PROMPT:
Here are some records. Print all of them exactly.

MATERIALS PROVIDED:

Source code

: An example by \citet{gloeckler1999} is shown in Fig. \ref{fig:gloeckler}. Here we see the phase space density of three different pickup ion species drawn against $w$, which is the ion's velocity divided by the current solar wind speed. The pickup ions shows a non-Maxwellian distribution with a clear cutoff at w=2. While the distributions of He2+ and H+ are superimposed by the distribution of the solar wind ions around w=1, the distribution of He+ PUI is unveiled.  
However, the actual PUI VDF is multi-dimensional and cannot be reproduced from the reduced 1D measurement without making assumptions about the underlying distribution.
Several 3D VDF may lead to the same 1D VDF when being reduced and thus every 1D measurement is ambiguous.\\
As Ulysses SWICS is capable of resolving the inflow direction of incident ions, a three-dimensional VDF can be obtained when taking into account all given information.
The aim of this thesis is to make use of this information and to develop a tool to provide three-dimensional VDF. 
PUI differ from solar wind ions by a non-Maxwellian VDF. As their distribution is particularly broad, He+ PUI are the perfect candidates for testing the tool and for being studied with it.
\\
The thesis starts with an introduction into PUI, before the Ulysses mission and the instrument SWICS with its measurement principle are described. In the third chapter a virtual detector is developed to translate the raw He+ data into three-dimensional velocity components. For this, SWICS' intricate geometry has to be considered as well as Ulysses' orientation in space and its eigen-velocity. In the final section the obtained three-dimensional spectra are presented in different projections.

YOUR RESPONSE:
Source code

: An example by \citet{gloeckler1999} is shown in Fig. \ref{fig:gloeckler}. Here we see the phase space density of three different pickup ion species drawn against $w$, which is the ion's velocity divided by the current solar wind speed. The pickup ions shows a non-Maxwellian distribution with a clear cutoff at w=2. While the distributions of He2+ and H+ are superimposed by the distribution of the solar wind ions around w=1, the distribution of He+ PUI is unveiled.  
However, the actual PUI VDF is multi-dimensional and cannot be reproduced from the reduced 1D measurement without making assumptions about the underlying distribution.
Several 3D VDF may lead to the same 1D VDF when being reduced and thus every 1D measurement is ambiguous.\\
As Ulysses SWICS is capable of resolving the inflow direction of incident ions, a three-dimensional VDF can be obtained when taking into account all given information.
The aim of this thesis is to make use of this information and to develop a tool to provide three-dimensional VDF. 
PUI differ from solar wind ions by a non-Maxwellian VDF. As their distribution is particularly broad, He+ PUI are the perfect candidates for testing the tool and for being studied with it.
\\
The thesis starts with an introduction into PUI, before the Ulysses mission and the instrument SWICS with its measurement principle are described. In the third chapter a virtual detector is developed to translate the raw He+ data into three-dimensional velocity components. For this, SWICS' intricate geometry has to be considered as well as Ulysses' orientation in space and its eigen-velocity. In the final section the obtained three-dimensional spectra are presented in different projections.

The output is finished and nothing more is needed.